TASK OBJECTIVE: Transcribe the records below from the first line to the line that includes "collected some links", inclusive, and omit the pictures.

------------------------------

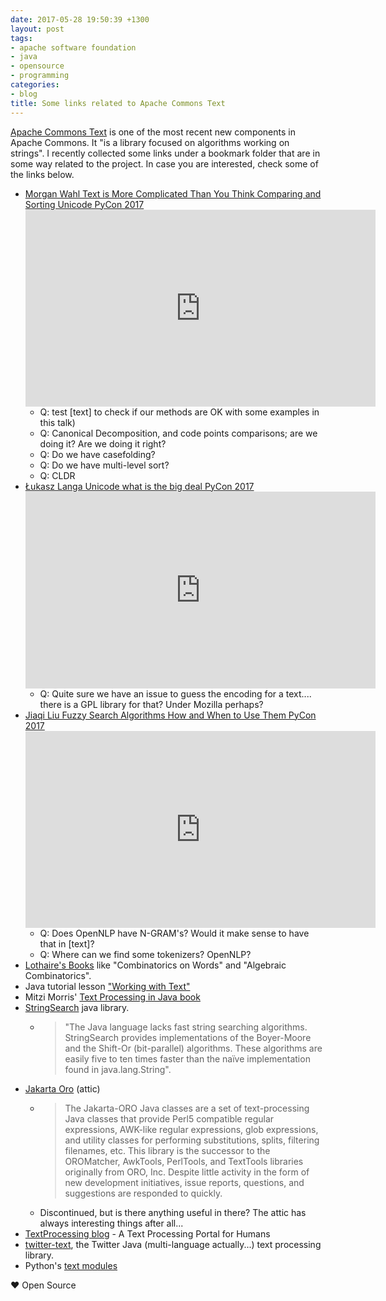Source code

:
 ```yaml
---
date: 2017-05-28 19:50:39 +1300
layout: post
tags:
- apache software foundation
- java
- opensource
- programming
categories:
- blog
title: Some links related to Apache Commons Text
---
```


[Apache Commons Text](http://commons.apache.org/proper/commons-text/) is one of the most recent new components in Apache Commons. It "is a library focused on algorithms working on strings". I recently collected some links
under a bookmark folder that are in some way related to the project. In case you are interested,
check some of the links below.

* [Morgan Wahl Text is More Complicated Than You Think Comparing and Sorting Unicode PyCon 2017](https://www.youtube.com/watch?v=bx3NOoroV-M) <iframe width="560" height="315" src="https://www.youtube.com/embed/bx3NOoroV-M?rel=0" frameborder="0" allowfullscreen></iframe>
    * Q: test [text] to check if our methods are OK with some examples in this talk)
    * Q: Canonical Decomposition, and code points comparisons; are we doing it? Are we doing it right?
    * Q: Do we have casefolding?
    * Q: Do we have multi-level sort?
    * Q: CLDR
* [Łukasz Langa Unicode what is the big deal PyCon 2017](https://www.youtube.com/watch?v=7m5JA3XaZ4k) <iframe width="560" height="315" src="https://www.youtube.com/embed/7m5JA3XaZ4k?rel=0" frameborder="0" allowfullscreen></iframe>
    * Q: Quite sure we have an issue to guess the encoding for a text.... there is a GPL library for that? Under Mozilla perhaps?
* [Jiaqi Liu Fuzzy Search Algorithms How and When to Use Them PyCon 2017](https://www.youtube.com/watch?v=kTS2b6pGElE) <iframe width="560" height="315" src="https://www.youtube.com/embed/kTS2b6pGElE?rel=0" frameborder="0" allowfullscreen></iframe>
    * Q: Does OpenNLP have N-GRAM's? Would it make sense to have that in [text]?
    * Q: Where can we find some tokenizers? OpenNLP?
* [Lothaire's Books](http://www-igm.univ-mlv.fr/~berstel/Lothaire/) like "Combinatorics on Words" and "Algebraic Combinatorics".
* Java tutorial lesson ["Working with Text"](https://docs.oracle.com/javase/tutorial/i18n/text/)
* Mitzi Morris' [Text Processing in Java book](https://www.amazon.com/Text-Processing-Java-Mitzi-Morris/dp/0988208725)
* [StringSearch](http://johannburkard.de/software/stringsearch/) java library.
    * <blockquote>"The Java language lacks fast string searching algorithms. StringSearch provides implementations of the Boyer-Moore and the Shift-Or (bit-parallel) algorithms. These algorithms are easily five to ten times faster than the na&iuml;ve implementation found in java.lang.String".</blockquote>
* [Jakarta Oro](https://jakarta.apache.org/oro/) (attic)
    * <blockquote>The Jakarta-ORO Java classes are a set of text-processing Java classes that provide Perl5 compatible regular expressions, AWK-like regular expressions, glob expressions, and utility classes for performing substitutions, splits, filtering filenames, etc. This library is the successor to the OROMatcher, AwkTools, PerlTools, and TextTools libraries originally from ORO, Inc. Despite little activity in the form of new development initiatives, issue reports, questions, and suggestions are responded to quickly.</blockquote>
    * Discontinued, but is there anything useful in there? The attic has always interesting things after all...
* [TextProcessing blog](http://textprocessing.org/) - A Text Processing Portal for Humans
* [twitter-text](https://github.com/twitter/twitter-text), the Twitter Java (multi-language actually...) text processing library.
* Python's [text modules](https://docs.python.org/3/library/text.html)

&hearts; Open Source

------------------------------

RESPONSE TO THE EXERCISE:
Source code

:
 ```yaml
---
date: 2017-05-28 19:50:39 +1300
layout: post
tags:
- apache software foundation
- java
- opensource
- programming
categories:
- blog
title: Some links related to Apache Commons Text
---
```


[Apache Commons Text](http://commons.apache.org/proper/commons-text/) is one of the most recent new components in Apache Commons. It "is a library focused on algorithms working on strings". I recently collected some links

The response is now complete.